### DATA TO EXAMINE

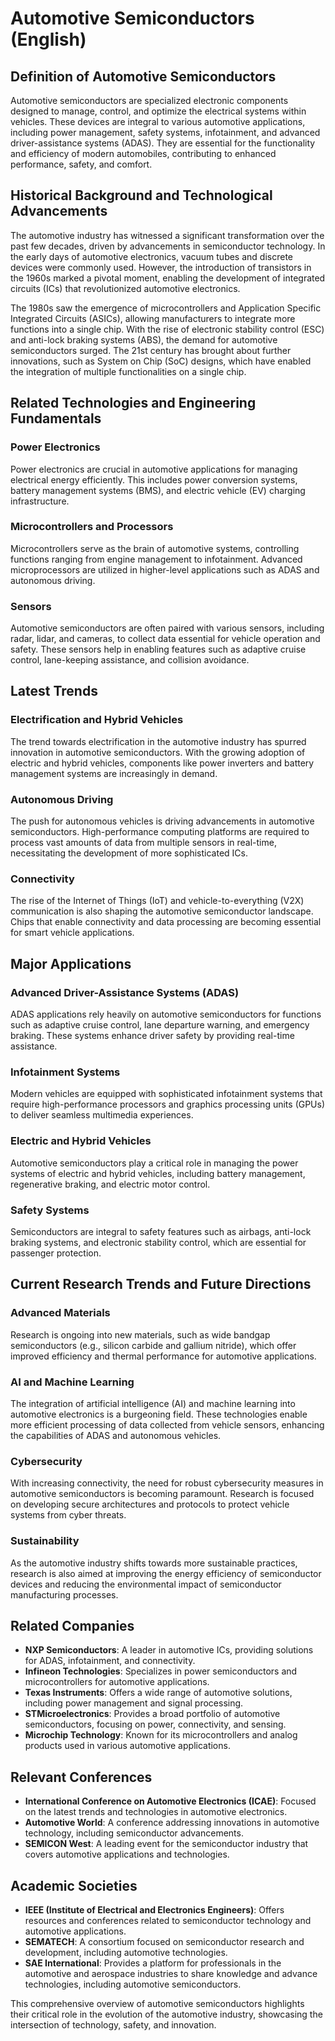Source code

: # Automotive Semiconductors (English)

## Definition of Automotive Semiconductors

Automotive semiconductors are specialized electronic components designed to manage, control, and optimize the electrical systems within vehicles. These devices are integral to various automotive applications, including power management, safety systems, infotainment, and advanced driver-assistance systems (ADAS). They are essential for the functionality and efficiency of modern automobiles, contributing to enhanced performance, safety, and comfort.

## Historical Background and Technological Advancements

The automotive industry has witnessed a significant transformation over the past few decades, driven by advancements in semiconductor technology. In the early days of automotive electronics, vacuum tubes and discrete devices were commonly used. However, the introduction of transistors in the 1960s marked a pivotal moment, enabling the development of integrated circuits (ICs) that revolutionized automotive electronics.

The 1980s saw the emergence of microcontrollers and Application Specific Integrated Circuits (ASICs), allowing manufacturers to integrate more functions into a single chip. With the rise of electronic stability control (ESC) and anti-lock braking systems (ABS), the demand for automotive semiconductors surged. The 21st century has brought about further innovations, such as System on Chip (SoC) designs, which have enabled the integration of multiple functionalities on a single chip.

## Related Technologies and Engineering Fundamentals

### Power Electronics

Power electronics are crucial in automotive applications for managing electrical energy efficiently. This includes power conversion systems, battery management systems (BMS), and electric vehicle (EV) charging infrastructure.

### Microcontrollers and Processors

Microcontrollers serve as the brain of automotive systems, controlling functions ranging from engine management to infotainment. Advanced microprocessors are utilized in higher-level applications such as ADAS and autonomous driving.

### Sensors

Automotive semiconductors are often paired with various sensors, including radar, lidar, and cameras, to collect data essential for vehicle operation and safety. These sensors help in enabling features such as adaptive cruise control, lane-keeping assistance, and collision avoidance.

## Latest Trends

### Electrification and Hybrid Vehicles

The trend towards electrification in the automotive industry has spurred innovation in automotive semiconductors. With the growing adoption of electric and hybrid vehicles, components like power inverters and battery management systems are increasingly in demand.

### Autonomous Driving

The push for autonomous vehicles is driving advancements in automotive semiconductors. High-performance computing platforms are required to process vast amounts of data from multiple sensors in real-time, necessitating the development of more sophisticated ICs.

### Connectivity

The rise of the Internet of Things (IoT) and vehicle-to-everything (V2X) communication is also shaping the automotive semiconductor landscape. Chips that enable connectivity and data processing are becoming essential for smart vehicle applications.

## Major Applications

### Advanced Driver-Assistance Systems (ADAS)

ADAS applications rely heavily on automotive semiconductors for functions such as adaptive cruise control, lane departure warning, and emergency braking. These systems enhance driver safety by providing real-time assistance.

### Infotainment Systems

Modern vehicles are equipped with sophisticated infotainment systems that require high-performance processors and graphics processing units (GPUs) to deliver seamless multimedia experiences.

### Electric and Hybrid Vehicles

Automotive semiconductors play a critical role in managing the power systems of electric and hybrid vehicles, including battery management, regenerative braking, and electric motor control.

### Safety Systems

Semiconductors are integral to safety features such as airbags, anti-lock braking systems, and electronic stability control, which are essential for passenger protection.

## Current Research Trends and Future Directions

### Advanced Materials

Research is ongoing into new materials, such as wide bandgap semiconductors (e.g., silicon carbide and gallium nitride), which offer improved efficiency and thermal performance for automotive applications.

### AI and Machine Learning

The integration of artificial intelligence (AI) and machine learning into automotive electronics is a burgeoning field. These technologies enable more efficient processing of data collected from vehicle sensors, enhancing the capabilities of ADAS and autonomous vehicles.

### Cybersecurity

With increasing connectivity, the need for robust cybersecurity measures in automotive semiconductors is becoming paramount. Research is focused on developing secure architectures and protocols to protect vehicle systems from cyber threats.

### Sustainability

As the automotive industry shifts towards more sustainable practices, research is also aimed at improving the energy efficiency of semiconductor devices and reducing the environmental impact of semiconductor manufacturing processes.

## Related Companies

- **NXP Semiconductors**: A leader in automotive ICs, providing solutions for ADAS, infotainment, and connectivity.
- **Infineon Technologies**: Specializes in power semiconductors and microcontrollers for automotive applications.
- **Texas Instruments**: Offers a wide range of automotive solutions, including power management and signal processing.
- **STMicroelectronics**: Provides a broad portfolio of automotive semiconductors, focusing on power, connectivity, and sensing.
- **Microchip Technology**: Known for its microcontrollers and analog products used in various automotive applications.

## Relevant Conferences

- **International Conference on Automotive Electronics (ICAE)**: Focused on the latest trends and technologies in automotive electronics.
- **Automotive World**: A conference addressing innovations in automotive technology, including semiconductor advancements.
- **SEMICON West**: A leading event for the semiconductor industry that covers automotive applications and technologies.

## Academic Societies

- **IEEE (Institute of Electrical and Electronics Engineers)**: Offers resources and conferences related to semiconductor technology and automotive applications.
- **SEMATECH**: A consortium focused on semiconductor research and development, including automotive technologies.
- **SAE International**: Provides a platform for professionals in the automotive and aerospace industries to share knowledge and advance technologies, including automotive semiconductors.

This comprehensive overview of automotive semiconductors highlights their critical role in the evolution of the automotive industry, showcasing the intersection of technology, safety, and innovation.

######
### DATA TO EXAMINE

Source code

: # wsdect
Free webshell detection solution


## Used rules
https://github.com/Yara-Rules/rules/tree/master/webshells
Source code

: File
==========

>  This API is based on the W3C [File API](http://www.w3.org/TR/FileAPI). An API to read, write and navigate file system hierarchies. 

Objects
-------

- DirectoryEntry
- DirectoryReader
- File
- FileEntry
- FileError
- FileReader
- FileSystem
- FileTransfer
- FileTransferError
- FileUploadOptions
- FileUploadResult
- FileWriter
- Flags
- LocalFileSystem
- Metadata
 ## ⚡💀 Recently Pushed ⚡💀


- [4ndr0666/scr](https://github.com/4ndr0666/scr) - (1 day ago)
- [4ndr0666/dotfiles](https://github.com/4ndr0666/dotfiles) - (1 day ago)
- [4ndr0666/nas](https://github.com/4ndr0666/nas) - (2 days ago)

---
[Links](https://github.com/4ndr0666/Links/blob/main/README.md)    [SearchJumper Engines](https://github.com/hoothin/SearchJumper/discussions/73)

######

→ **WORK REQUEST**:
Among the entries above, copy exactly only the lines starting with the one containing "## Latest Trends" and going through the one containing "### AI and Machine Learning", both ends included.

→ **EXERCISE SOLUTION**:
## Latest Trends

### Electrification and Hybrid Vehicles

The trend towards electrification in the automotive industry has spurred innovation in automotive semiconductors. With the growing adoption of electric and hybrid vehicles, components like power inverters and battery management systems are increasingly in demand.

### Autonomous Driving

The push for autonomous vehicles is driving advancements in automotive semiconductors. High-performance computing platforms are required to process vast amounts of data from multiple sensors in real-time, necessitating the development of more sophisticated ICs.

### Connectivity

The rise of the Internet of Things (IoT) and vehicle-to-everything (V2X) communication is also shaping the automotive semiconductor landscape. Chips that enable connectivity and data processing are becoming essential for smart vehicle applications.

## Major Applications

### Advanced Driver-Assistance Systems (ADAS)

ADAS applications rely heavily on automotive semiconductors for functions such as adaptive cruise control, lane departure warning, and emergency braking. These systems enhance driver safety by providing real-time assistance.

### Infotainment Systems

Modern vehicles are equipped with sophisticated infotainment systems that require high-performance processors and graphics processing units (GPUs) to deliver seamless multimedia experiences.

### Electric and Hybrid Vehicles

Automotive semiconductors play a critical role in managing the power systems of electric and hybrid vehicles, including battery management, regenerative braking, and electric motor control.

### Safety Systems

Semiconductors are integral to safety features such as airbags, anti-lock braking systems, and electronic stability control, which are essential for passenger protection.

## Current Research Trends and Future Directions

### Advanced Materials

Research is ongoing into new materials, such as wide bandgap semiconductors (e.g., silicon carbide and gallium nitride), which offer improved efficiency and thermal performance for automotive applications.

### AI and Machine Learning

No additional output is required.